3rd step merges, and splenocyte and SP2/0 oncocytes is mixed than 1 ratios of 5-10 according to counting, is centrifuged
(1200 rpm, 6 min), abandon supernatant.About 7 min of fusion process.In 1st min, by the PEG 1500 of 1 mL by slowly to
It is added drop-wise in cell soon;2nd min, grasps ttom of pipe, stands.3rd min and the 4th min, the Deca 1 in 1 min
The RPMI-1640 culture medium of mL;5th min and the 6th min, the RPMI-1640 trainings of 2 mL of Deca in 1 min
Foster base.7th min, the RPMI-1640 culture medium of Deca 3-4mL in 1 min.Then will with RPMI-1640 culture medium
Volume increases to 15 mL.In 37 DEG C, 5% CO2In incubator, 5 min are stood.Centrifugation(800 rpm, 6 min), supernatant is abandoned,
On cotton balls, lightly bullet dissipates cell, then with HAT culture medium re-suspended cells, is injected into 96 holes according to 200 μ L/ holes thin
Born of the same parents' plate.Finally, 37 DEG C, 5% CO are placed in2Cultivate in incubator.

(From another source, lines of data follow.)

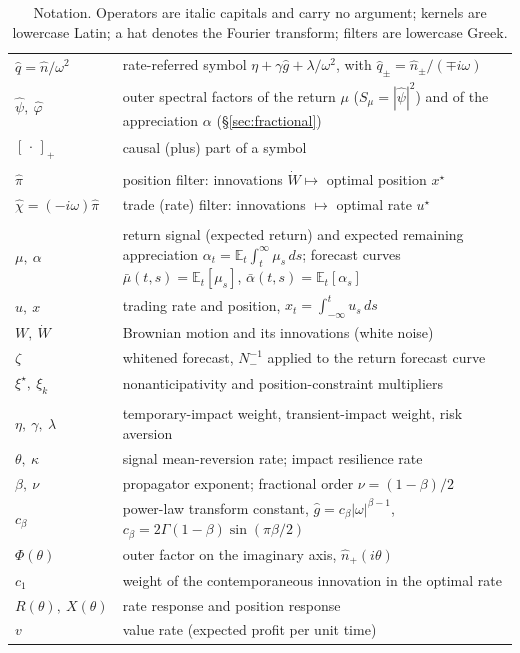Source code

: \documentclass[11pt]{article}
\newcommand{\E}{\mathbb{E}}
\newcommand{\pluspart}[1]{\left[#1\right]_+}
\theoremstyle{plain}
\theoremstyle{definition}
\theoremstyle{remark}
\begin{document}
\begin{table}[t]
\begin{tabularx}{\textwidth}{@{}lX@{}}
$\hat q=\hat n/\omega^2$ & rate-referred symbol $\eta+\gamma\hat g+\lambda/\omega^2$, with $\hat q_\pm=\hat n_\pm/(\mp i\omega)$ \\
$\hat\psi,\ \hat\varphi$ & outer spectral factors of the return $\mu$ ($S_\mu=|\hat\psi|^2$) and of the appreciation $\alpha$ (\S\ref{sec:fractional}) \\
$\pluspart{\,\cdot\,}$ & causal (plus) part of a symbol \\
\addlinespace
\multicolumn{2}{@{}l}{\emph{Filters}}\\
$\hat\pi$ & position filter: innovations $\dot W\mapsto$ optimal position $x^\star$ \\
$\hat\chi=(-i\omega)\hat\pi$ & trade (rate) filter: innovations $\mapsto$ optimal rate $u^\star$ \\
\addlinespace
\multicolumn{2}{@{}l}{\emph{Processes}}\\
$\mu,\ \alpha$ & return signal (expected return) and expected remaining appreciation $\alpha_t=\E_t\int_t^\infty\mu_s\,ds$; forecast curves $\bar\mu(t,s)=\E_t[\mu_s]$, $\bar\alpha(t,s)=\E_t[\alpha_s]$ \\
$u,\ x$ & trading rate and position, $x_t=\int_{-\infty}^t u_s\,ds$ \\
$W,\ \dot W$ & Brownian motion and its innovations (white noise) \\
$\zeta$ & whitened forecast, $N_-^{-1}$ applied to the return forecast curve \\
$\xi^\star,\ \xi_k$ & nonanticipativity and position-constraint multipliers \\
\addlinespace
\multicolumn{2}{@{}l}{\emph{Scalars}}\\
$\eta,\ \gamma,\ \lambda$ & temporary-impact weight, transient-impact weight, risk aversion \\
$\theta,\ \kappa$ & signal mean-reversion rate; impact resilience rate \\
$\beta,\ \nu$ & propagator exponent; fractional order $\nu=(1-\beta)/2$ \\
$c_\beta$ & power-law transform constant, $\hat g=c_\beta|\omega|^{\beta-1}$, $c_\beta=2\Gamma(1-\beta)\sin(\pi\beta/2)$ \\
$\Phi(\theta)$ & outer factor on the imaginary axis, $\hat n_+(i\theta)$ \\
$c_1$ & weight of the contemporaneous innovation in the optimal rate \\
$R(\theta),\ X(\theta)$ & rate response and position response \\
$v$ & value rate (expected profit per unit time) \\
\bottomrule
\end{tabularx}
\caption{Notation. Operators are italic capitals and carry no argument; kernels are lowercase Latin; a hat denotes the Fourier transform; filters are lowercase Greek.}
\label{tab:notation}
\end{table}
\end{document}
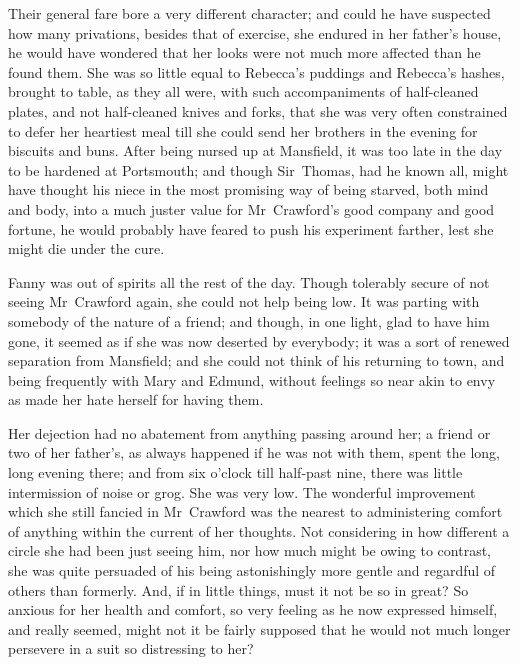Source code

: Their general fare bore a very different character; and could he have suspected how many privations, besides that of exercise, she endured in her father's house, he would have wondered that her looks were not much more affected than he found them. She was so little equal to Rebecca's puddings and Rebecca's hashes, brought to table, as they all were, with such accompaniments of half-cleaned plates, and not half-cleaned knives and forks, that she was very often constrained to defer her heartiest meal till she could send her brothers in the evening for biscuits and buns. After being nursed up at Mansfield, it was too late in the day to be hardened at Portsmouth; and though Sir~Thomas, had he known all, might have thought his niece in the most promising way of being starved, both mind and body, into a much juster value for Mr~Crawford's good company and good fortune, he would probably have feared to push his experiment farther, lest she might die under the cure.

Fanny was out of spirits all the rest of the day. Though tolerably secure of not seeing Mr~Crawford again, she could not help being low. It was parting with somebody of the nature of a friend; and though, in one light, glad to have him gone, it seemed as if she was now deserted by everybody; it was a sort of renewed separation from Mansfield; and she could not think of his returning to town, and being frequently with Mary and Edmund, without feelings so near akin to envy as made her hate herself for having them.

Her dejection had no abatement from anything passing around her; a friend or two of her father's, as always happened if he was not with them, spent the long, long evening there; and from six o'clock till half-past nine, there was little intermission of noise or grog. She was very low. The wonderful improvement which she still fancied in Mr~Crawford was the nearest to administering comfort of anything within the current of her thoughts. Not considering in how different a circle she had been just seeing him, nor how much might be owing to contrast, she was quite persuaded of his being astonishingly more gentle and regardful of others than formerly. And, if in little things, must it not be so in great? So anxious for her health and comfort, so very feeling as he now expressed himself, and really seemed, might not it be fairly supposed that he would not much longer persevere in a suit so distressing to her? 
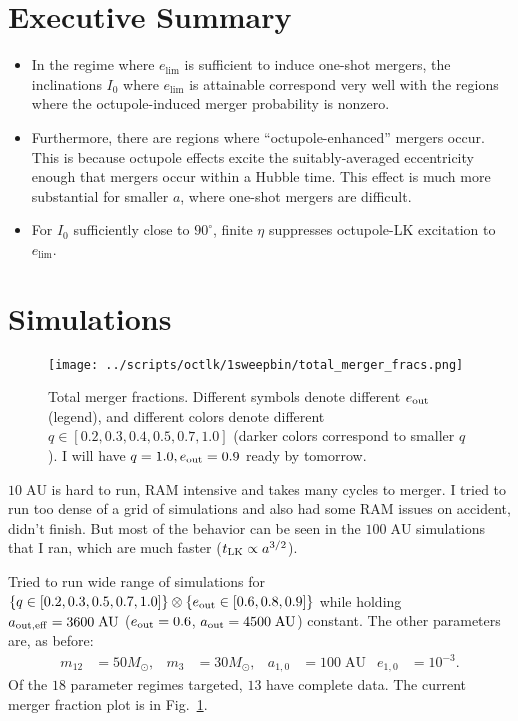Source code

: \documentclass[11pt,
        usenames, %
        dvipsnames %
    ]{article}
\newcommand*{\z}[1]{\left\{#1\right\}}
\begin{document}
\section{Executive Summary}

\begin{itemize}
    \item In the regime where $e_{\lim}$ is sufficient to induce one-shot
        mergers, the inclinations $I_0$ where $e_{\lim}$ is attainable
        correspond very well with the regions where the octupole-induced merger
        probability is nonzero.

    \item Furthermore, there are regions where ``octupole-enhanced'' mergers
        occur. This is because octupole effects excite the suitably-averaged
        eccentricity enough that mergers occur within a Hubble time. This effect
        is much more substantial for smaller $a$, where one-shot mergers are
        difficult.

    \item For $I_0$ sufficiently close to $90^\circ$, finite $\eta$ suppresses
        octupole-LK excitation to $e_{\lim}$.
\end{itemize}

\section{Simulations}

\begin{figure}[h]
    \centering
    \texttt{[image: ../scripts/octlk/1sweepbin/total\_merger\_fracs.png]}
    \caption{Total merger fractions. Different symbols denote different $e_{\rm
    out}$ (legend), and different colors denote different $q \in [0.2, 0.3, 0.4,
    0.5, 0.7, 1.0]$ (darker colors correspond to smaller $q$). I will have $q =
    1.0, e_{\rm out} = 0.9$ ready by tomorrow. }\label{fig:merger_fracs}
\end{figure}

$10\;\mathrm{AU}$ is hard to run, RAM intensive and takes many cycles to merger.
I tried to run too dense of a grid of simulations and also had some RAM issues
on accident, didn't finish. But most of the behavior can be seen in the
$100\;\mathrm{AU}$ simulations that I ran, which are much faster ($t_{\rm LK}
\propto a^{3/2}$).

Tried to run wide range of simulations for $\z{q \in [0.2, 0.3, 0.5, 0.7, 1.0]}
\otimes \z{e_{\rm out} \in [0.6, 0.8, 0.9]}$ while holding $a_{\rm out, eff} =
3600\;\mathrm{AU}$ ($e_{\rm out} = 0.6$, $a_{\rm out} = 4500\;\mathrm{AU}$)
constant. The other parameters are, as before:
\begin{align*}
    m_{12} &= 50M_{\odot}, &
    m_3 &= 30 M_{\odot}, &
    a_{1,0} &= 100\;\mathrm{AU}&
    e_{1, 0} &= 10^{-3}.
\end{align*}
Of the $18$ parameter regimes targeted, $13$ have complete data. The current
merger fraction plot is in Fig.~\ref{fig:merger_fracs}.
\end{document}
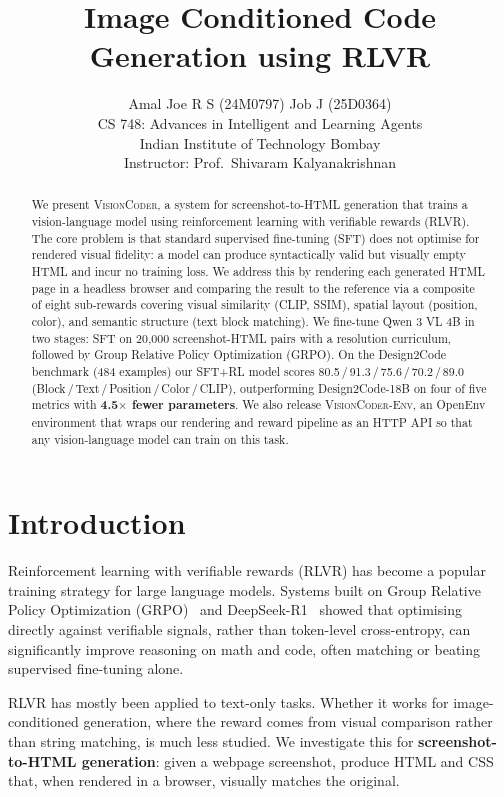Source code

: \documentclass[10pt,twocolumn,letterpaper]{article}
\title{
  \vspace{-0.5cm}
  \textbf{Image Conditioned Code Generation using RLVR}
  \vspace{-0.3cm}
}
\author{
  Amal Joe R S (24M0797) \quad Job J (25D0364)\\[2pt]
  \small CS 748: Advances in Intelligent and Learning Agents\\
  \small Indian Institute of Technology Bombay\\
  \small Instructor: Prof.\ Shivaram Kalyanakrishnan
}
\date{}
\newcommand{\model}[1]{\textsc{#1}}
\begin{document}
\maketitle
\thispagestyle{empty}

\begin{abstract}
\noindent
We present \model{VisionCoder}, a system for screenshot-to-HTML generation
that trains a vision-language model using reinforcement learning with
verifiable rewards (RLVR). The core problem is that standard supervised
fine-tuning (SFT) does not optimise for rendered visual fidelity: a model
can produce syntactically valid but visually empty HTML and incur no training
loss. We address this by rendering each generated HTML page in a headless
browser and comparing the result to the reference via a composite of eight
sub-rewards covering visual similarity (CLIP, SSIM), spatial layout (position,
color), and semantic structure (text block matching). We fine-tune Qwen 3 VL 4B
in two stages: SFT on 20{,}000 screenshot-HTML pairs with a resolution
curriculum, followed by Group Relative Policy Optimization (GRPO). On the
Design2Code benchmark (484 examples) our SFT+RL model scores
80.5\,/\,91.3\,/\,75.6\,/\,70.2\,/\,89.0 (Block\,/\,Text\,/\,Position\,/\,Color\,/\,CLIP),
outperforming Design2Code-18B on four of five metrics with \textbf{4.5$\times$ fewer
parameters}. We also release \model{VisionCoder-Env}, an OpenEnv environment
that wraps our rendering and reward pipeline as an HTTP API so that any
vision-language model can train on this task.
\end{abstract}

\section{Introduction}

Reinforcement learning with verifiable rewards (RLVR) has become a popular
training strategy for large language models.  Systems built on Group Relative
Policy Optimization (GRPO)~\citep{shao2024deepseekmath} and DeepSeek-R1~\citep{deepseek2025r1}
showed that optimising directly against verifiable signals, rather than
token-level cross-entropy, can significantly improve reasoning on math and code,
often matching or beating supervised fine-tuning alone.

RLVR has mostly been applied to text-only tasks.  Whether it works for
image-conditioned generation, where the reward comes from visual comparison
rather than string matching, is much less studied.  We investigate this for
\textbf{screenshot-to-HTML generation}: given a webpage screenshot, produce
HTML and CSS that, when rendered in a browser, visually matches the original.
\end{document}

3rd, screening and sub-clone
Fusion based on the 1st day carried out HAT culture medium on the 4th day and partly changes liquid, and carried out HAT culture medium and change full liquid within the 6th day;And daily
Observe the growing state of hybridoma in 96 porocyte plates.The first time detection of cell conditioned medium after being merged for 8th day.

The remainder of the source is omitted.